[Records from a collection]
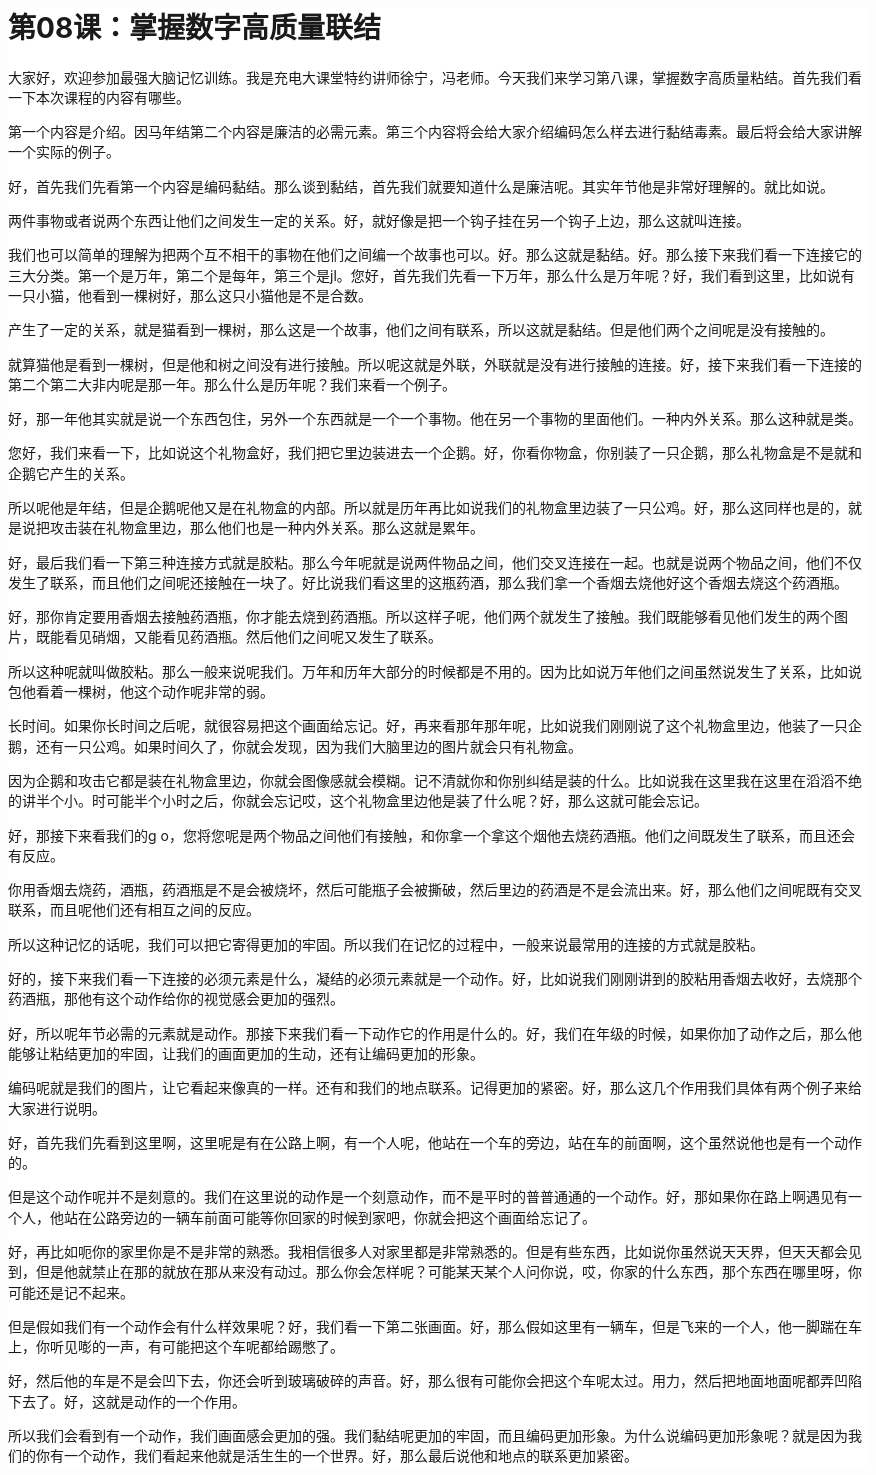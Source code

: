 # 第08课：掌握数字高质量联结

大家好，欢迎参加最强大脑记忆训练。我是充电大课堂特约讲师徐宁，冯老师。今天我们来学习第八课，掌握数字高质量粘结。首先我们看一下本次课程的内容有哪些。

第一个内容是介绍。因马年结第二个内容是廉洁的必需元素。第三个内容将会给大家介绍编码怎么样去进行黏结毒素。最后将会给大家讲解一个实际的例子。

好，首先我们先看第一个内容是编码黏结。那么谈到黏结，首先我们就要知道什么是廉洁呢。其实年节他是非常好理解的。就比如说。

两件事物或者说两个东西让他们之间发生一定的关系。好，就好像是把一个钩子挂在另一个钩子上边，那么这就叫连接。

我们也可以简单的理解为把两个互不相干的事物在他们之间编一个故事也可以。好。那么这就是黏结。好。那么接下来我们看一下连接它的三大分类。第一个是万年，第二个是每年，第三个是jl。您好，首先我们先看一下万年，那么什么是万年呢？好，我们看到这里，比如说有一只小猫，他看到一棵树好，那么这只小猫他是不是合数。

产生了一定的关系，就是猫看到一棵树，那么这是一个故事，他们之间有联系，所以这就是黏结。但是他们两个之间呢是没有接触的。

就算猫他是看到一棵树，但是他和树之间没有进行接触。所以呢这就是外联，外联就是没有进行接触的连接。好，接下来我们看一下连接的第二个第二大非内呢是那一年。那么什么是历年呢？我们来看一个例子。

好，那一年他其实就是说一个东西包住，另外一个东西就是一个一个事物。他在另一个事物的里面他们。一种内外关系。那么这种就是类。

您好，我们来看一下，比如说这个礼物盒好，我们把它里边装进去一个企鹅。好，你看你物盒，你别装了一只企鹅，那么礼物盒是不是就和企鹅它产生的关系。

所以呢他是年结，但是企鹅呢他又是在礼物盒的内部。所以就是历年再比如说我们的礼物盒里边装了一只公鸡。好，那么这同样也是的，就是说把攻击装在礼物盒里边，那么他们也是一种内外关系。那么这就是累年。

好，最后我们看一下第三种连接方式就是胶粘。那么今年呢就是说两件物品之间，他们交叉连接在一起。也就是说两个物品之间，他们不仅发生了联系，而且他们之间呢还接触在一块了。好比说我们看这里的这瓶药酒，那么我们拿一个香烟去烧他好这个香烟去烧这个药酒瓶。

好，那你肯定要用香烟去接触药酒瓶，你才能去烧到药酒瓶。所以这样子呢，他们两个就发生了接触。我们既能够看见他们发生的两个图片，既能看见硝烟，又能看见药酒瓶。然后他们之间呢又发生了联系。

所以这种呢就叫做胶粘。那么一般来说呢我们。万年和历年大部分的时候都是不用的。因为比如说万年他们之间虽然说发生了关系，比如说包他看着一棵树，他这个动作呢非常的弱。

长时间。如果你长时间之后呢，就很容易把这个画面给忘记。好，再来看那年那年呢，比如说我们刚刚说了这个礼物盒里边，他装了一只企鹅，还有一只公鸡。如果时间久了，你就会发现，因为我们大脑里边的图片就会只有礼物盒。

因为企鹅和攻击它都是装在礼物盒里边，你就会图像感就会模糊。记不清就你和你别纠结是装的什么。比如说我在这里我在这里在滔滔不绝的讲半个小。时可能半个小时之后，你就会忘记哎，这个礼物盒里边他是装了什么呢？好，那么这就可能会忘记。

好，那接下来看我们的g o，您将您呢是两个物品之间他们有接触，和你拿一个拿这个烟他去烧药酒瓶。他们之间既发生了联系，而且还会有反应。

你用香烟去烧药，酒瓶，药酒瓶是不是会被烧坏，然后可能瓶子会被撕破，然后里边的药酒是不是会流出来。好，那么他们之间呢既有交叉联系，而且呢他们还有相互之间的反应。

所以这种记忆的话呢，我们可以把它寄得更加的牢固。所以我们在记忆的过程中，一般来说最常用的连接的方式就是胶粘。

好的，接下来我们看一下连接的必须元素是什么，凝结的必须元素就是一个动作。好，比如说我们刚刚讲到的胶粘用香烟去收好，去烧那个药酒瓶，那他有这个动作给你的视觉感会更加的强烈。

好，所以呢年节必需的元素就是动作。那接下来我们看一下动作它的作用是什么的。好，我们在年级的时候，如果你加了动作之后，那么他能够让粘结更加的牢固，让我们的画面更加的生动，还有让编码更加的形象。

编码呢就是我们的图片，让它看起来像真的一样。还有和我们的地点联系。记得更加的紧密。好，那么这几个作用我们具体有两个例子来给大家进行说明。

好，首先我们先看到这里啊，这里呢是有在公路上啊，有一个人呢，他站在一个车的旁边，站在车的前面啊，这个虽然说他也是有一个动作的。

但是这个动作呢并不是刻意的。我们在这里说的动作是一个刻意动作，而不是平时的普普通通的一个动作。好，那如果你在路上啊遇见有一个人，他站在公路旁边的一辆车前面可能等你回家的时候到家吧，你就会把这个画面给忘记了。

好，再比如呃你的家里你是不是非常的熟悉。我相信很多人对家里都是非常熟悉的。但是有些东西，比如说你虽然说天天界，但天天都会见到，但是他就禁止在那的就放在那从来没有动过。那么你会怎样呢？可能某天某个人问你说，哎，你家的什么东西，那个东西在哪里呀，你可能还是记不起来。

但是假如我们有一个动作会有什么样效果呢？好，我们看一下第二张画面。好，那么假如这里有一辆车，但是飞来的一个人，他一脚踹在车上，你听见嘭的一声，有可能把这个车呢都给踢憋了。

好，然后他的车是不是会凹下去，你还会听到玻璃破碎的声音。好，那么很有可能你会把这个车呢太过。用力，然后把地面地面呢都弄凹陷下去了。好，这就是动作的一个作用。

所以我们会看到有一个动作，我们画面感会更加的强。我们黏结呢更加的牢固，而且编码更加形象。为什么说编码更加形象呢？就是因为我们的你有一个动作，我们看起来他就是活生生的一个世界。好，那么最后说他和地点的联系更加紧密。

◆ **What you should do**:
Retype exactly the lines above, from the one with "好，那你肯定要用香烟去接触药" through the one with "编码呢就是我们的图片，让它看", inclusive.

◆ **Problem solution**:
好，那你肯定要用香烟去接触药酒瓶，你才能去烧到药酒瓶。所以这样子呢，他们两个就发生了接触。我们既能够看见他们发生的两个图片，既能看见硝烟，又能看见药酒瓶。然后他们之间呢又发生了联系。

所以这种呢就叫做胶粘。那么一般来说呢我们。万年和历年大部分的时候都是不用的。因为比如说万年他们之间虽然说发生了关系，比如说包他看着一棵树，他这个动作呢非常的弱。

长时间。如果你长时间之后呢，就很容易把这个画面给忘记。好，再来看那年那年呢，比如说我们刚刚说了这个礼物盒里边，他装了一只企鹅，还有一只公鸡。如果时间久了，你就会发现，因为我们大脑里边的图片就会只有礼物盒。

因为企鹅和攻击它都是装在礼物盒里边，你就会图像感就会模糊。记不清就你和你别纠结是装的什么。比如说我在这里我在这里在滔滔不绝的讲半个小。时可能半个小时之后，你就会忘记哎，这个礼物盒里边他是装了什么呢？好，那么这就可能会忘记。

好，那接下来看我们的g o，您将您呢是两个物品之间他们有接触，和你拿一个拿这个烟他去烧药酒瓶。他们之间既发生了联系，而且还会有反应。

你用香烟去烧药，酒瓶，药酒瓶是不是会被烧坏，然后可能瓶子会被撕破，然后里边的药酒是不是会流出来。好，那么他们之间呢既有交叉联系，而且呢他们还有相互之间的反应。

所以这种记忆的话呢，我们可以把它寄得更加的牢固。所以我们在记忆的过程中，一般来说最常用的连接的方式就是胶粘。

好的，接下来我们看一下连接的必须元素是什么，凝结的必须元素就是一个动作。好，比如说我们刚刚讲到的胶粘用香烟去收好，去烧那个药酒瓶，那他有这个动作给你的视觉感会更加的强烈。

好，所以呢年节必需的元素就是动作。那接下来我们看一下动作它的作用是什么的。好，我们在年级的时候，如果你加了动作之后，那么他能够让粘结更加的牢固，让我们的画面更加的生动，还有让编码更加的形象。

编码呢就是我们的图片，让它看起来像真的一样。还有和我们的地点联系。记得更加的紧密。好，那么这几个作用我们具体有两个例子来给大家进行说明。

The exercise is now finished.